P.P.S.: Congrats to your first comment.
Naruki said @ 12:06am GMT on 19th Sep
I play some jigsaw puzzle game on Facebook. After each one, they ask for a 1-5 star rating, and I always give 3 stars unless I'm really pissed off, which is rare. 3 because I have no goddamned sense of what to rate a puzzle.

Pretty sure I'm not all that regulated when judging other things, too.
cb361 said @ 9:58am GMT on 18th Sep [Score:1 Insightful]
Another of the problems with building an alternative for a dominant but poor-value website/company is that if you start getting traction, the dominant company will buy you out or change their product so as to suffocate yours.

If StoryGraph starts making serious gains, Amazon will probably buy them out. Which is fine for the founders, but doesn't solve the problem for the general public.

It wasn't supposed to be this way. So many of the promises of the Internet have come false.
Paracetamol said @ 2:18pm GMT on 18th Sep
There’s No Money in Internet Culture

the truth is that running a platform for culture creation is, increasingly, a charity operation undertaken by larger companies. Servers are expensive, and advertisers would rather just throw money at Facebook than take a chance on your weird, problematic network. Generating and incubating internet culture has little market value in and of itself.

stacyswirl said @ 4:24am GMT on 18th Sep
I use Goodreads to help keep me on track reading comics I'm planning on binding, and so I have a record of what I've read and a general sense of how I liked it.

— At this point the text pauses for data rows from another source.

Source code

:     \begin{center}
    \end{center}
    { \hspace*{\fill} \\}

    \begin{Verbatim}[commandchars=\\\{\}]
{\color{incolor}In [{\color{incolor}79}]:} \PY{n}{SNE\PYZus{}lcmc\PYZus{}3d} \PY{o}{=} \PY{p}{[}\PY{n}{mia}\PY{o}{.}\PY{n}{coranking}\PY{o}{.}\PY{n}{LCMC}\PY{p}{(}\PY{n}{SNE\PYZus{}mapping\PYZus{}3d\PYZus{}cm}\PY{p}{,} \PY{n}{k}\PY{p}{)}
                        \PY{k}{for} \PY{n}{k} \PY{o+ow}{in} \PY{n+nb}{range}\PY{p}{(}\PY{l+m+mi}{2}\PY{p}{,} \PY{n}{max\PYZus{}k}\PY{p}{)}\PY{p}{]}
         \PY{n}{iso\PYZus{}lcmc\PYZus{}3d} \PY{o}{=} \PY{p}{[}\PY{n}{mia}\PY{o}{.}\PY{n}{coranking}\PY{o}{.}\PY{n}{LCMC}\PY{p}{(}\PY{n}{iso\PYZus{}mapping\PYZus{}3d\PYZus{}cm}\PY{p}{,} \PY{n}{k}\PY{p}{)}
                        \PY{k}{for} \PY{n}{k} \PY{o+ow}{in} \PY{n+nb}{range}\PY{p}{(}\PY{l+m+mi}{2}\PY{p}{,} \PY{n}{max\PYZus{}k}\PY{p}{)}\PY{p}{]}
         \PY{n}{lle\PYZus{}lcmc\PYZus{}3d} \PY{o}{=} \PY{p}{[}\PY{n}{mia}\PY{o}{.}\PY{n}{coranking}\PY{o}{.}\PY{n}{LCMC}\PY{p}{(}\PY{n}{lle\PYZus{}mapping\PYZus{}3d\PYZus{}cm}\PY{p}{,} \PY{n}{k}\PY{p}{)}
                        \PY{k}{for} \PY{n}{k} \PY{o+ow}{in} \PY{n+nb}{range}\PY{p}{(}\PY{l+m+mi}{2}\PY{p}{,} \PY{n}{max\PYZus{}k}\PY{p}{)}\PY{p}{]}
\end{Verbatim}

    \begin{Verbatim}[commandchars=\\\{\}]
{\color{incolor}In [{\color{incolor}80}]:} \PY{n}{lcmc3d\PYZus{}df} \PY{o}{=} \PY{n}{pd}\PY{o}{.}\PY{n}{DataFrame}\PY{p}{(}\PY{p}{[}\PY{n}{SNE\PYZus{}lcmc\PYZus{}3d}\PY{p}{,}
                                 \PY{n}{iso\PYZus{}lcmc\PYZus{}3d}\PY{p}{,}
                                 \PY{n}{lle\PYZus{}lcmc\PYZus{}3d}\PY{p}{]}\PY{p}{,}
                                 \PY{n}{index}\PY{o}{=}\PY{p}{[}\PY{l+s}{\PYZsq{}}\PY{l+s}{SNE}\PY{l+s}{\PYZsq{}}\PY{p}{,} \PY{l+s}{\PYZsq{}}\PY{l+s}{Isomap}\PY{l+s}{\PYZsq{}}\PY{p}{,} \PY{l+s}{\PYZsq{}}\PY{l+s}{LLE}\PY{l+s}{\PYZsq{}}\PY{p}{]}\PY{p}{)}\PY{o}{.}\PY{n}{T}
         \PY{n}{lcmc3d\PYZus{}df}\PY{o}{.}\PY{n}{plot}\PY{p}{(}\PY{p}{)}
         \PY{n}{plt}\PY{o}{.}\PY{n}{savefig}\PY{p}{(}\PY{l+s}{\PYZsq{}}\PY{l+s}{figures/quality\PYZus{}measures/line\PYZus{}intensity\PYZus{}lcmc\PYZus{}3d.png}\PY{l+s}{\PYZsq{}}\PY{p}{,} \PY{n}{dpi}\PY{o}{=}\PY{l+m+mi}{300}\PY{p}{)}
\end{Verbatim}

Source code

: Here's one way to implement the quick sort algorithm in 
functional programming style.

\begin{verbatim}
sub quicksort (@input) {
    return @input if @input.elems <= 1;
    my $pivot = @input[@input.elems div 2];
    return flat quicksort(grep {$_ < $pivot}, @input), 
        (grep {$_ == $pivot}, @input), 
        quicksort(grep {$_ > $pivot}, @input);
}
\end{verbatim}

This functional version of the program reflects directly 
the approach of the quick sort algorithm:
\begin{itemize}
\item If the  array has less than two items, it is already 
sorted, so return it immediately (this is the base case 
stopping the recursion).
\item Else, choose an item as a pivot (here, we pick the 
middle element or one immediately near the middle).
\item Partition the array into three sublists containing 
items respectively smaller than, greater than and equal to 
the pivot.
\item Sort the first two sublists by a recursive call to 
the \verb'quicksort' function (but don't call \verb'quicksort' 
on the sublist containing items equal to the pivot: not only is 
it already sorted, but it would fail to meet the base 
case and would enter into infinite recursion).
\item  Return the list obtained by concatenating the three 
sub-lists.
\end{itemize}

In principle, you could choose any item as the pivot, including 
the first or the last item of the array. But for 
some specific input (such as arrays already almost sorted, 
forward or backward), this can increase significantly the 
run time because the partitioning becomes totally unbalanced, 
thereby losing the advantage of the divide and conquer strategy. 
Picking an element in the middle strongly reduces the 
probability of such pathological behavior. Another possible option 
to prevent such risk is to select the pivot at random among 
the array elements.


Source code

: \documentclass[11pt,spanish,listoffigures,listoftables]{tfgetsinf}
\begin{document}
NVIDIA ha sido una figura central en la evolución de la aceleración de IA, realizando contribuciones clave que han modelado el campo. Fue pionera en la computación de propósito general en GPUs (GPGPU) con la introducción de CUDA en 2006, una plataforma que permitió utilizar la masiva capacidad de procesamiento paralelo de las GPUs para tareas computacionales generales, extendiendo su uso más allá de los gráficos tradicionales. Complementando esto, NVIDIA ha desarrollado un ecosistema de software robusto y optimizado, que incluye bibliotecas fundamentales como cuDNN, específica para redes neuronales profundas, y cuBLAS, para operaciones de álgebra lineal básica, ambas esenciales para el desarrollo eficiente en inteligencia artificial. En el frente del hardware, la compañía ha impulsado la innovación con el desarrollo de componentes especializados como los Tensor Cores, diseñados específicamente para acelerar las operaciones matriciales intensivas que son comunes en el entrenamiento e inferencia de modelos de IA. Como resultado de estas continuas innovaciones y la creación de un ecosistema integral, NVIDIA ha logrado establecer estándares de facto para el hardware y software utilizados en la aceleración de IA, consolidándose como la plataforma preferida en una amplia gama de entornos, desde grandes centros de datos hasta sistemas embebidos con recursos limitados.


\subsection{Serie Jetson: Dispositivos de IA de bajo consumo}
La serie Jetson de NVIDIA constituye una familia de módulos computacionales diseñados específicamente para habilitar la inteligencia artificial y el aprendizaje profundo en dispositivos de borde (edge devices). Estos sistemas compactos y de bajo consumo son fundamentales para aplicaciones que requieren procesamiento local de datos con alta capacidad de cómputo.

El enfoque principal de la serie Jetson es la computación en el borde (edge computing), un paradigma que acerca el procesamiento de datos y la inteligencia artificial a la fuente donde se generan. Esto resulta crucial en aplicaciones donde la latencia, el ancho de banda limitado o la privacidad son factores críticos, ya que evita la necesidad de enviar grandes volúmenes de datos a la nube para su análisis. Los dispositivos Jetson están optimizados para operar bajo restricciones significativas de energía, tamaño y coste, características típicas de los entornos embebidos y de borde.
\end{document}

It's very satisfying to see a visual list of what I've read over the course of a year, and "gamifying" my reading (via a yearly reading tally/goal) has helped inspire me to read more. That's everything I use it for, and it's extremely helpful for those things. I sometimes get notified that someone else has liked my reviews of something, which baffles me occasionally, because they're very much written to just remind myself of how I felt about a book, usually with very little detail.